Task brief :: Repeat the data that follows in full. Do not include the pictures.

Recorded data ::

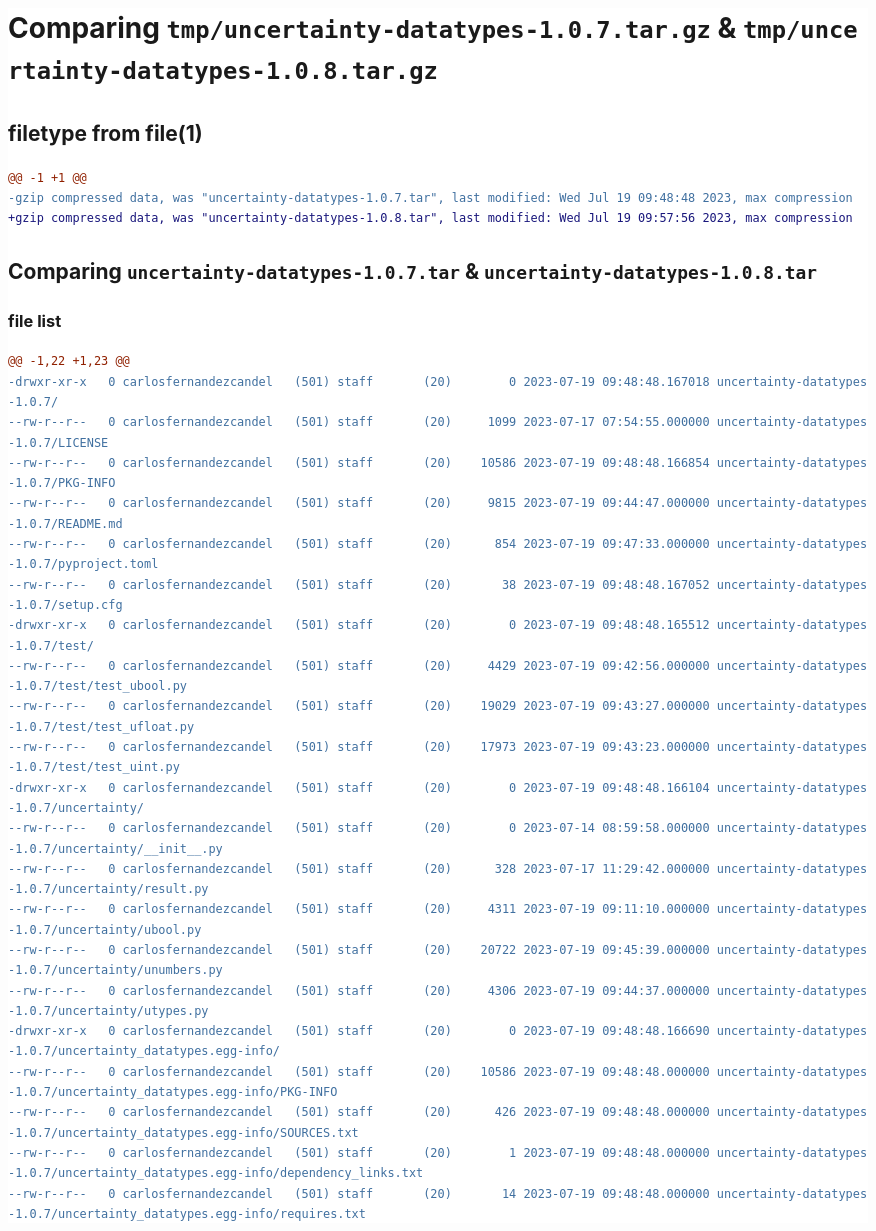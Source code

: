 # Comparing `tmp/uncertainty-datatypes-1.0.7.tar.gz` & `tmp/uncertainty-datatypes-1.0.8.tar.gz`

## filetype from file(1)

```diff
@@ -1 +1 @@
-gzip compressed data, was "uncertainty-datatypes-1.0.7.tar", last modified: Wed Jul 19 09:48:48 2023, max compression
+gzip compressed data, was "uncertainty-datatypes-1.0.8.tar", last modified: Wed Jul 19 09:57:56 2023, max compression
```

## Comparing `uncertainty-datatypes-1.0.7.tar` & `uncertainty-datatypes-1.0.8.tar`

### file list

```diff
@@ -1,22 +1,23 @@
-drwxr-xr-x   0 carlosfernandezcandel   (501) staff       (20)        0 2023-07-19 09:48:48.167018 uncertainty-datatypes-1.0.7/
--rw-r--r--   0 carlosfernandezcandel   (501) staff       (20)     1099 2023-07-17 07:54:55.000000 uncertainty-datatypes-1.0.7/LICENSE
--rw-r--r--   0 carlosfernandezcandel   (501) staff       (20)    10586 2023-07-19 09:48:48.166854 uncertainty-datatypes-1.0.7/PKG-INFO
--rw-r--r--   0 carlosfernandezcandel   (501) staff       (20)     9815 2023-07-19 09:44:47.000000 uncertainty-datatypes-1.0.7/README.md
--rw-r--r--   0 carlosfernandezcandel   (501) staff       (20)      854 2023-07-19 09:47:33.000000 uncertainty-datatypes-1.0.7/pyproject.toml
--rw-r--r--   0 carlosfernandezcandel   (501) staff       (20)       38 2023-07-19 09:48:48.167052 uncertainty-datatypes-1.0.7/setup.cfg
-drwxr-xr-x   0 carlosfernandezcandel   (501) staff       (20)        0 2023-07-19 09:48:48.165512 uncertainty-datatypes-1.0.7/test/
--rw-r--r--   0 carlosfernandezcandel   (501) staff       (20)     4429 2023-07-19 09:42:56.000000 uncertainty-datatypes-1.0.7/test/test_ubool.py
--rw-r--r--   0 carlosfernandezcandel   (501) staff       (20)    19029 2023-07-19 09:43:27.000000 uncertainty-datatypes-1.0.7/test/test_ufloat.py
--rw-r--r--   0 carlosfernandezcandel   (501) staff       (20)    17973 2023-07-19 09:43:23.000000 uncertainty-datatypes-1.0.7/test/test_uint.py
-drwxr-xr-x   0 carlosfernandezcandel   (501) staff       (20)        0 2023-07-19 09:48:48.166104 uncertainty-datatypes-1.0.7/uncertainty/
--rw-r--r--   0 carlosfernandezcandel   (501) staff       (20)        0 2023-07-14 08:59:58.000000 uncertainty-datatypes-1.0.7/uncertainty/__init__.py
--rw-r--r--   0 carlosfernandezcandel   (501) staff       (20)      328 2023-07-17 11:29:42.000000 uncertainty-datatypes-1.0.7/uncertainty/result.py
--rw-r--r--   0 carlosfernandezcandel   (501) staff       (20)     4311 2023-07-19 09:11:10.000000 uncertainty-datatypes-1.0.7/uncertainty/ubool.py
--rw-r--r--   0 carlosfernandezcandel   (501) staff       (20)    20722 2023-07-19 09:45:39.000000 uncertainty-datatypes-1.0.7/uncertainty/unumbers.py
--rw-r--r--   0 carlosfernandezcandel   (501) staff       (20)     4306 2023-07-19 09:44:37.000000 uncertainty-datatypes-1.0.7/uncertainty/utypes.py
-drwxr-xr-x   0 carlosfernandezcandel   (501) staff       (20)        0 2023-07-19 09:48:48.166690 uncertainty-datatypes-1.0.7/uncertainty_datatypes.egg-info/
--rw-r--r--   0 carlosfernandezcandel   (501) staff       (20)    10586 2023-07-19 09:48:48.000000 uncertainty-datatypes-1.0.7/uncertainty_datatypes.egg-info/PKG-INFO
--rw-r--r--   0 carlosfernandezcandel   (501) staff       (20)      426 2023-07-19 09:48:48.000000 uncertainty-datatypes-1.0.7/uncertainty_datatypes.egg-info/SOURCES.txt
--rw-r--r--   0 carlosfernandezcandel   (501) staff       (20)        1 2023-07-19 09:48:48.000000 uncertainty-datatypes-1.0.7/uncertainty_datatypes.egg-info/dependency_links.txt
--rw-r--r--   0 carlosfernandezcandel   (501) staff       (20)       14 2023-07-19 09:48:48.000000 uncertainty-datatypes-1.0.7/uncertainty_datatypes.egg-info/requires.txt
```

Task answer ::
Source code

: # Comparing `tmp/uncertainty-datatypes-1.0.7.tar.gz` & `tmp/uncertainty-datatypes-1.0.8.tar.gz`

## filetype from file(1)

```diff
@@ -1 +1 @@
-gzip compressed data, was "uncertainty-datatypes-1.0.7.tar", last modified: Wed Jul 19 09:48:48 2023, max compression
+gzip compressed data, was "uncertainty-datatypes-1.0.8.tar", last modified: Wed Jul 19 09:57:56 2023, max compression
```

## Comparing `uncertainty-datatypes-1.0.7.tar` & `uncertainty-datatypes-1.0.8.tar`

### file list

```diff
@@ -1,22 +1,23 @@
-drwxr-xr-x   0 carlosfernandezcandel   (501) staff       (20)        0 2023-07-19 09:48:48.167018 uncertainty-datatypes-1.0.7/
--rw-r--r--   0 carlosfernandezcandel   (501) staff       (20)     1099 2023-07-17 07:54:55.000000 uncertainty-datatypes-1.0.7/LICENSE
--rw-r--r--   0 carlosfernandezcandel   (501) staff       (20)    10586 2023-07-19 09:48:48.166854 uncertainty-datatypes-1.0.7/PKG-INFO
--rw-r--r--   0 carlosfernandezcandel   (501) staff       (20)     9815 2023-07-19 09:44:47.000000 uncertainty-datatypes-1.0.7/README.md
--rw-r--r--   0 carlosfernandezcandel   (501) staff       (20)      854 2023-07-19 09:47:33.000000 uncertainty-datatypes-1.0.7/pyproject.toml
--rw-r--r--   0 carlosfernandezcandel   (501) staff       (20)       38 2023-07-19 09:48:48.167052 uncertainty-datatypes-1.0.7/setup.cfg
-drwxr-xr-x   0 carlosfernandezcandel   (501) staff       (20)        0 2023-07-19 09:48:48.165512 uncertainty-datatypes-1.0.7/test/
--rw-r--r--   0 carlosfernandezcandel   (501) staff       (20)     4429 2023-07-19 09:42:56.000000 uncertainty-datatypes-1.0.7/test/test_ubool.py
--rw-r--r--   0 carlosfernandezcandel   (501) staff       (20)    19029 2023-07-19 09:43:27.000000 uncertainty-datatypes-1.0.7/test/test_ufloat.py
--rw-r--r--   0 carlosfernandezcandel   (501) staff       (20)    17973 2023-07-19 09:43:23.000000 uncertainty-datatypes-1.0.7/test/test_uint.py
-drwxr-xr-x   0 carlosfernandezcandel   (501) staff       (20)        0 2023-07-19 09:48:48.166104 uncertainty-datatypes-1.0.7/uncertainty/
--rw-r--r--   0 carlosfernandezcandel   (501) staff       (20)        0 2023-07-14 08:59:58.000000 uncertainty-datatypes-1.0.7/uncertainty/__init__.py
--rw-r--r--   0 carlosfernandezcandel   (501) staff       (20)      328 2023-07-17 11:29:42.000000 uncertainty-datatypes-1.0.7/uncertainty/result.py
--rw-r--r--   0 carlosfernandezcandel   (501) staff       (20)     4311 2023-07-19 09:11:10.000000 uncertainty-datatypes-1.0.7/uncertainty/ubool.py
--rw-r--r--   0 carlosfernandezcandel   (501) staff       (20)    20722 2023-07-19 09:45:39.000000 uncertainty-datatypes-1.0.7/uncertainty/unumbers.py
--rw-r--r--   0 carlosfernandezcandel   (501) staff       (20)     4306 2023-07-19 09:44:37.000000 uncertainty-datatypes-1.0.7/uncertainty/utypes.py
-drwxr-xr-x   0 carlosfernandezcandel   (501) staff       (20)        0 2023-07-19 09:48:48.166690 uncertainty-datatypes-1.0.7/uncertainty_datatypes.egg-info/
--rw-r--r--   0 carlosfernandezcandel   (501) staff       (20)    10586 2023-07-19 09:48:48.000000 uncertainty-datatypes-1.0.7/uncertainty_datatypes.egg-info/PKG-INFO
--rw-r--r--   0 carlosfernandezcandel   (501) staff       (20)      426 2023-07-19 09:48:48.000000 uncertainty-datatypes-1.0.7/uncertainty_datatypes.egg-info/SOURCES.txt
--rw-r--r--   0 carlosfernandezcandel   (501) staff       (20)        1 2023-07-19 09:48:48.000000 uncertainty-datatypes-1.0.7/uncertainty_datatypes.egg-info/dependency_links.txt
--rw-r--r--   0 carlosfernandezcandel   (501) staff       (20)       14 2023-07-19 09:48:48.000000 uncertainty-datatypes-1.0.7/uncertainty_datatypes.egg-info/requires.txt
```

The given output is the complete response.